I'm not emo, just thoughtful.

It's been a month since I last posted, but it feels more like a day. I cannot believe my time here in D.C. is almost over. Walking to work today was especially difficult. I now look at things as if I am seeing them for the last time. The sight of the Capitol Building, the changing lights, the sound of my heels clicking as I make my way from Dirksen to Hart all are vivid sensations I want to hold on to. I know it isn't goodbye forever. I plan on coming back to D.C. once I get my degree, but a year is a long time and putting your dream on pause after you've seen a glimpse of it is extremely hard.
Thanksgiving is four days away. I can feel sadness growing inside me as we face the first holiday season without grandma. I'm fully prepared to label this part of my life as bittersweet. Endings and beginnings tend to stir that kind of emotion.
I guess this experience has done more for me than I expected. Everything seems so clear, as if a compass needle finally found its direction. It's scary and wonderful all at the same time. Well, this is the life I want to live, now I just have to get started.

Saturday, October 2, 2010

You can't always get what you want.

I thought wishing you were older was only for teenagers. Yes, people who are 20 wish they were 21 for obvious reasons, but I simply wish to be older. Odd, right? It isn't when you think about it. Here I am, finally working in a field I love, living a fast-paced life, nearly immersed in adulthood when I realize that I am still only 20 years old. I feel ready enough --save for the knowledge/degree part-- to take on the world, and yet my age holds me back from doing so. I don't feel young, I don't look too young, but I don't fit in just yet. It's a strange transitional period to be in.

I wonder what it will be like to not have you life drastically change every 2 years. Seemingly, that has been the case since eighth grade. No one wants to be stagnant, however being in constant motion doesn't exactly have its perks either.

Do I really want to be out of college? Do I really want to be 100% adult? Surely, I will be chastised by someone older for wishing away some of my glory days, but I guess that all depends on what you define as "glory." I believe mine have yet to come.


Al

Thursday, September 30, 2010

Fiesta!!!

Last Sunday I had the most profound experience in the streets of D.C. After traveling 7 metro stops or so to Columbia Heights I hoped to find Fiesta D.C. to be well worth the ride. We exited the metro escalator and walked with the "herd" a couple of blocks on a warm, inviting day. The air was fresh and we could hear drums coming from a few blocks up. I thought, of course, it was just going to be any old festival, plagued by cheap vendors trying to make a quick American buck.
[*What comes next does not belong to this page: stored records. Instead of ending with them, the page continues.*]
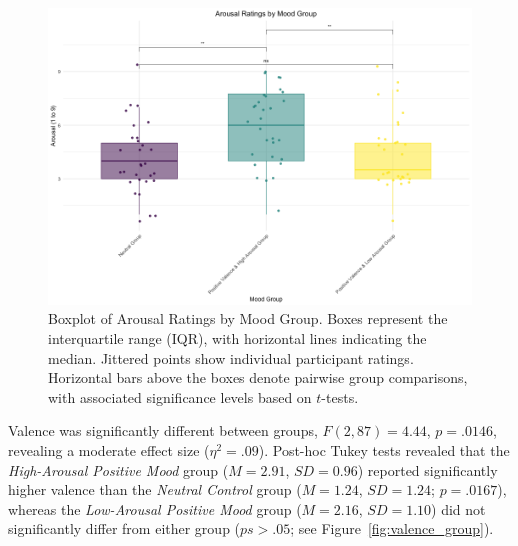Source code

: \documentclass[../MA_Thesis.tex]{subfiles}
\begin{document}
\begin{figure}[H]
  \centering
  \includegraphics[width=\textwidth]{../analysis/results/main_results/mood_induction_check/arousal_by_group.png}
  \caption{Boxplot of Arousal Ratings by Mood Group. Boxes represent the interquartile range (IQR), with horizontal lines indicating the median. Jittered points show individual participant ratings. Horizontal bars above the boxes denote pairwise group comparisons, with associated significance levels based on $t$-tests.}
  \label{fig:arousal_group}
\end{figure}

Valence was significantly different between groups, $F(2, 87) = 4.44$, $p = .0146$, revealing a moderate effect size ($\eta^2 = .09$). Post-hoc Tukey tests revealed that the \textit{High-Arousal Positive Mood} group ($M = 2.91$, $SD = 0.96$) reported significantly higher valence than the \textit{Neutral Control} group ($M = 1.24$, $SD = 1.24$; $p = .0167$), whereas the \textit{Low-Arousal Positive Mood} group ($M = 2.16$, $SD = 1.10$) did not significantly differ from either group ($ps > .05$; see Figure~\ref{fig:valence_group}). 
\end{document}
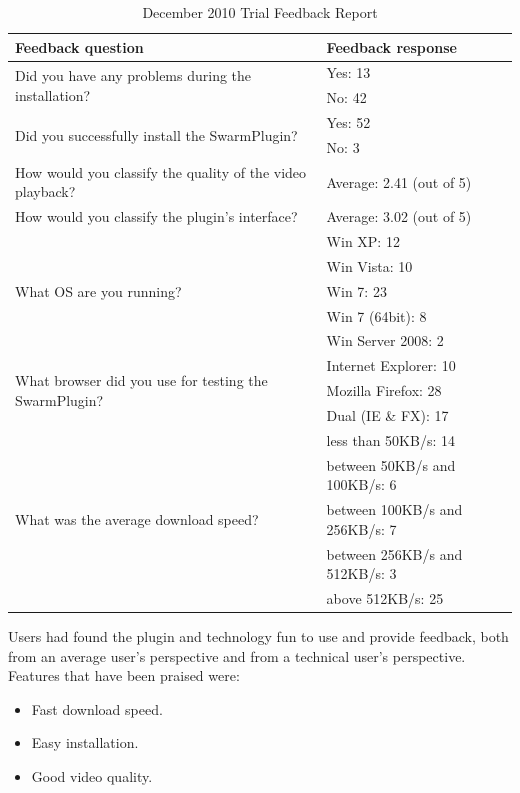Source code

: \begin{table}[htb]
  \centering
  \caption{December 2010 Trial Feedback Report}
  \label{tab:december-2010-results}
  \begin{tabular}{@{}ll@{}}
    \toprule
      \textbf{Feedback question} & \textbf{Feedback response} \\
    \midrule
      \multirow{2}{*}{Did you have any problems during the installation?} &
      Yes: 13 \\
       & No: 42 \\
    \midrule
      \multirow{2}{*}{Did you successfully install the SwarmPlugin?} & Yes: 52
      \\
       & No: 3 \\
    \midrule
      How would you classify the quality of the video playback? & Average:
      2.41 (out of 5) \\
    \midrule
      How would you classify the plugin's interface? & Average: 3.02 (out of
      5) \\
    \midrule
      \multirow{5}{*}{What OS are you running?} & Win XP: 12 \\
       & Win Vista: 10 \\
       & Win 7: 23 \\
       & Win 7 (64bit): 8 \\
       & Win Server 2008: 2 \\
    \midrule
      \multirow{3}{*}{What browser did you use for testing the SwarmPlugin?} &
      Internet Explorer: 10 \\
       & Mozilla Firefox: 28 \\
       & Dual (IE \& FX): 17 \\
    \midrule
      \multirow{5}{*}{What was the average download speed?} & less than
      50KB/s: 14 \\
       & between 50KB/s and 100KB/s: 6 \\
       & between 100KB/s and 256KB/s: 7 \\
       & between 256KB/s and 512KB/s: 3 \\
       & above 512KB/s: 25 \\
    \bottomrule
  \end{tabular}
\end{table}

Users had found the plugin and technology fun to use and provide feedback,
both from an average user's perspective and from a technical user's
perspective. Features that have been praised were:
\begin{itemize}
  \item Fast download speed.
  \item Easy installation.
  \item Good video quality.
\end{itemize}

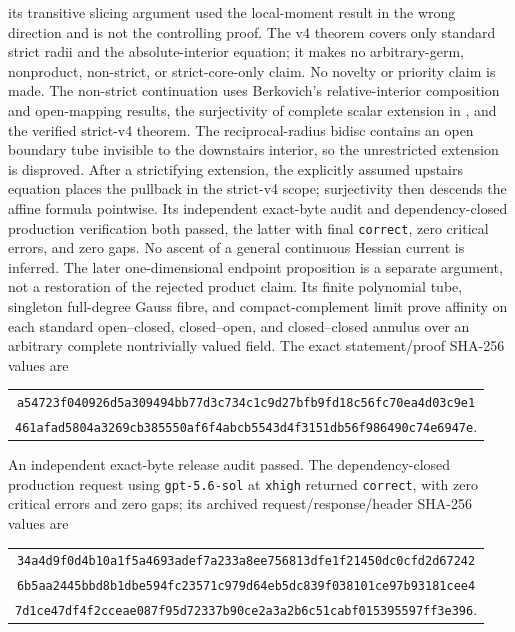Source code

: its transitive slicing argument used the local-moment result in the wrong
direction and is not the controlling proof.  The v4 theorem covers only
standard strict radii and the absolute-interior equation; it makes no
arbitrary-germ, nonproduct, non-strict, or strict-core-only claim.  No
novelty or priority claim is made.
The non-strict continuation
 uses Berkovich's relative-interior
composition and open-mapping results, the surjectivity of complete scalar
extension in \cite[\S11.1.9]{CLD25}, and the verified strict-v4 theorem.
The reciprocal-radius bidisc contains an open boundary tube invisible to the
downstairs interior, so the unrestricted extension is disproved.  After a
strictifying extension, the explicitly assumed upstairs equation places the
pullback in the strict-v4 scope; surjectivity then descends the affine formula
pointwise.  Its independent exact-byte audit and dependency-closed production
verification both passed, the latter with final \texttt{correct}, zero
critical errors, and zero gaps.  No ascent of a general continuous Hessian
current is inferred.
The later one-dimensional endpoint proposition
 is a separate argument,
not a restoration of the rejected product claim.  Its finite polynomial
tube, singleton full-degree Gauss fibre, and compact-complement limit prove
affinity on each standard open--closed, closed--open, and closed--closed
annulus over an arbitrary complete nontrivially valued field.  The exact
statement/proof SHA-256 values are
\begin{center}
\small
\begin{tabular}{@{}c@{}}
\nolinkurl{a54723f040926d5a309494bb77d3c734c1c9d27bfb9fd18c56fc70ea4d03c9e1}\\
\nolinkurl{461afad5804a3269cb385550af6f4abcb5543d4f3151db56f986490c74e6947e}.
\end{tabular}
\end{center}
An independent exact-byte release audit passed.  The dependency-closed
production request using \texttt{gpt-5.6-sol} at \texttt{xhigh} returned
\texttt{correct}, with zero critical errors and zero gaps; its archived
request/response/header SHA-256 values are
\begin{center}
\small
\begin{tabular}{@{}c@{}}
\nolinkurl{34a4d9f0d4b10a1f5a4693adef7a233a8ee756813dfe1f21450dc0cfd2d67242}\\
\nolinkurl{6b5aa2445bbd8b1dbe594fc23571c979d64eb5dc839f038101ce97b93181cee4}\\
\nolinkurl{7d1ce47df4f2cceae087f95d72337b90ce2a3a2b6c51cabf015395597ff3e396}.
\end{tabular}
\end{center}
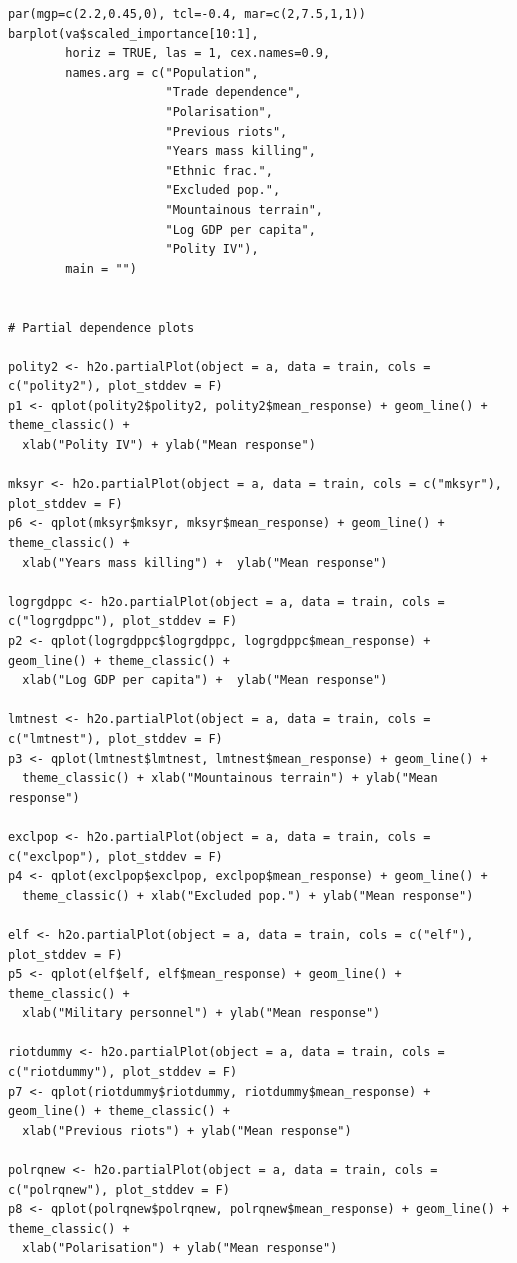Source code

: \begin{verbatim}
par(mgp=c(2.2,0.45,0), tcl=-0.4, mar=c(2,7.5,1,1))
barplot(va$scaled_importance[10:1],
        horiz = TRUE, las = 1, cex.names=0.9,
        names.arg = c("Population", 
                      "Trade dependence",
                      "Polarisation",
                      "Previous riots",
                      "Years mass killing",
                      "Ethnic frac.", 
                      "Excluded pop.",
                      "Mountainous terrain",
                      "Log GDP per capita",
                      "Polity IV"),
        main = "")


# Partial dependence plots

polity2 <- h2o.partialPlot(object = a, data = train, cols = c("polity2"), plot_stddev = F)
p1 <- qplot(polity2$polity2, polity2$mean_response) + geom_line() + theme_classic() +
  xlab("Polity IV") + ylab("Mean response")

mksyr <- h2o.partialPlot(object = a, data = train, cols = c("mksyr"), plot_stddev = F)
p6 <- qplot(mksyr$mksyr, mksyr$mean_response) + geom_line() + theme_classic() +
  xlab("Years mass killing") +  ylab("Mean response")

logrgdppc <- h2o.partialPlot(object = a, data = train, cols = c("logrgdppc"), plot_stddev = F)
p2 <- qplot(logrgdppc$logrgdppc, logrgdppc$mean_response) + geom_line() + theme_classic() +
  xlab("Log GDP per capita") +  ylab("Mean response")

lmtnest <- h2o.partialPlot(object = a, data = train, cols = c("lmtnest"), plot_stddev = F)
p3 <- qplot(lmtnest$lmtnest, lmtnest$mean_response) + geom_line() +
  theme_classic() + xlab("Mountainous terrain") + ylab("Mean response")

exclpop <- h2o.partialPlot(object = a, data = train, cols = c("exclpop"), plot_stddev = F)
p4 <- qplot(exclpop$exclpop, exclpop$mean_response) + geom_line() +
  theme_classic() + xlab("Excluded pop.") + ylab("Mean response")

elf <- h2o.partialPlot(object = a, data = train, cols = c("elf"), plot_stddev = F)
p5 <- qplot(elf$elf, elf$mean_response) + geom_line() + theme_classic() +
  xlab("Military personnel") + ylab("Mean response")

riotdummy <- h2o.partialPlot(object = a, data = train, cols = c("riotdummy"), plot_stddev = F)
p7 <- qplot(riotdummy$riotdummy, riotdummy$mean_response) + geom_line() + theme_classic() +
  xlab("Previous riots") + ylab("Mean response")

polrqnew <- h2o.partialPlot(object = a, data = train, cols = c("polrqnew"), plot_stddev = F)
p8 <- qplot(polrqnew$polrqnew, polrqnew$mean_response) + geom_line() + theme_classic() +
  xlab("Polarisation") + ylab("Mean response")


\end{verbatim}
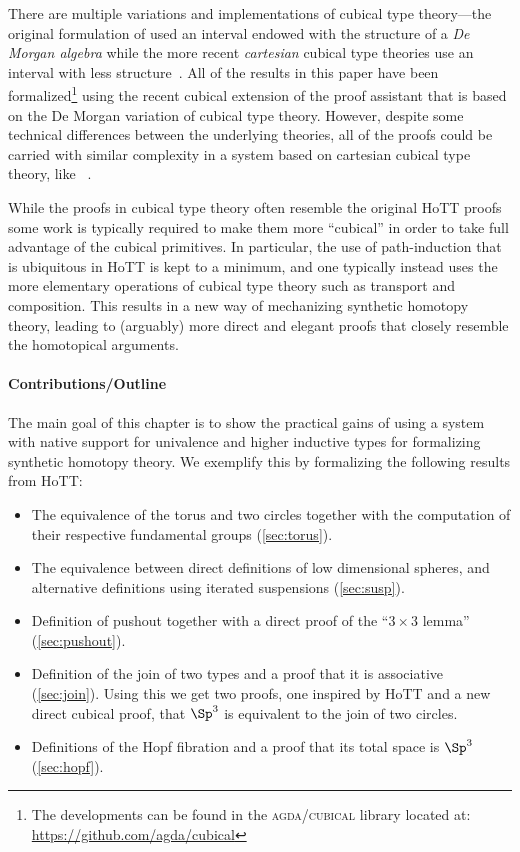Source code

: There are multiple variations and implementations of cubical type
theory---the original formulation of  used an interval
endowed with the structure of a \emph{De Morgan algebra} while the
more recent \emph{cartesian} cubical type theories use an interval
with less structure~. All of the
results in this paper have been formalized\footnote{The developments
  can be found in the \textsc{agda/cubical} library located
  at:\\ \url{https://github.com/agda/cubical}} using the recent
cubical extension  of the \Agda{} proof assistant
 that is based on the De Morgan variation of cubical type
theory. However, despite some technical differences between the
underlying theories, all of the proofs could be carried with similar
complexity in a system based on cartesian cubical type theory, like
\redtt{}~.

While the proofs in cubical type theory often resemble the original
HoTT proofs some work is typically required to make them more
``cubical'' in order to take full advantage of the cubical
primitives. In particular, the use of path-induction that is
ubiquitous in HoTT is kept to a minimum, and one typically instead
uses the more elementary operations of cubical type theory such as
transport and composition. This results in a new way of mechanizing
synthetic homotopy theory, leading to (arguably) more direct and
elegant proofs that closely resemble the homotopical arguments.

\paragraph{Contributions/Outline}

The main goal of this chapter is to show the practical gains of using a
system with native support for univalence and higher inductive types
for formalizing synthetic homotopy theory. We exemplify this by
formalizing the following results from HoTT:
%
\begin{itemize}
\item The equivalence of the torus and two circles together with the
  computation of their respective fundamental groups
  (\cref{sec:torus}).
\item The equivalence between direct definitions of low dimensional
  spheres, and alternative definitions using iterated suspensions
  (\cref{sec:susp}).
\item Definition of pushout together with a direct proof of the ``$3
  \times 3$ lemma'' (\cref{sec:pushout}).
\item Definition of the join of two types and a proof that it is
  associative (\cref{sec:join}). Using this we get two proofs, one
  inspired by HoTT and a new direct cubical proof, that $\Sp^3$ is
  equivalent to the join of two circles.
\item Definitions of the Hopf fibration and a proof that its total
  space is $\Sp^3$ (\cref{sec:hopf}).
\end{itemize}

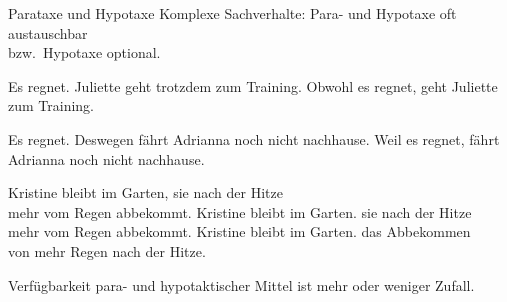 \begin{frame}
  {Parataxe und Hypotaxe}
  \pause
  Komplexe Sachverhalte: \alert{Para- und Hypotaxe} oft austauschbar\\
  bzw.\ \alert{Hypotaxe optional}.
  \pause
  \begin{exe}
    \ex\begin{xlist}
      \ex Es regnet. Juliette geht \alert{trotzdem} zum Training.
      \pause
      \ex \alert{Obwohl} es regnet, geht Juliette zum Training.
    \end{xlist}
    \Viertelzeile
    \pause
    \ex\begin{xlist}
      \ex Es regnet. \alert{Deswegen} fährt Adrianna noch nicht nachhause.
      \pause
      \ex \alert{Weil} es regnet, fährt Adrianna noch nicht nachhause.
    \end{xlist}
    \pause
    \Viertelzeile
    \ex\begin{xlist}
      \ex Kristine bleibt im Garten,  sie nach der Hitze\\
      mehr vom Regen abbekommt.
      \pause
      \ex Kristine bleibt im Garten.  sie nach der Hitze\\
      mehr vom Regen abbekommt.
      \pause
      \ex Kristine bleibt im Garten.  das Abbekommen\\
      von mehr Regen nach der Hitze.
    \end{xlist}
  \end{exe}
  \pause
  \alert{Verfügbarkeit para- und hypotaktischer Mittel ist mehr oder weniger Zufall.}
\end{frame}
Like a scene from a movie, the seas of people parted and we were mere onlookers as a frenzy of feathers, glimmer, and music shimmied by us. The fiesta parade was filled with 10+ piece drum cores, dancing women and these FANTASTIC but very skimpy feather numbers. Bam. Culture. Surrounding the parade was an endless line of grills, pina coladas, and fresh papaya. Bam. More culture. It was one of the most spectacular things I've ever experienced. As we wandered through the various smoothie vendors, smoke, and margarita stalls, I began to take note of the people around and the music; everything, everyone was Spanish (or Latino, Chicano, South American etc.) and speaking Spanish. Whoa.

Though one may feel intimidated, I felt alive and filled with complete admiration for how rich culture can potentially be. Could anyone not smile at a moment like that? Alas, my experience came full circle when hunger drove me to a small family taco stand. Nerves grew as I knew I was going to order in Spanish. Four years of French? Hell, I can do Spanish, right? Yeah, I still panicked. The phrase was simple, but the man understood and smiled. It was one of the most gratifying things I've done. Doing uncomfortable things and taking the occasional risk provides for the greatest rewards.



How extraordinary. I went home, satisfied with the most delicious tacos I've ever had IN MY LIFE. That was truly one of the greatest days I've ever had. Viva la Vida D.C.

I'm back.

Wow, I was a kid in high school once? Ha, I just discovered that I still have this blog after weeks of wanting to make another one. Well, quite simply, it's time to shed light on the crazy, wonderful, heartbreaking and beautiful adventures I've gone on and will go on soon. Though I cannot claim to be 100% mature adult (who would ever want to claim to be boring anyway?) I will admit my previous posts were quite ridiculous. I keep them in order to remind me of my deep, goofy roots.

For now, this blog will cover my time in D.C. Let the fun begin.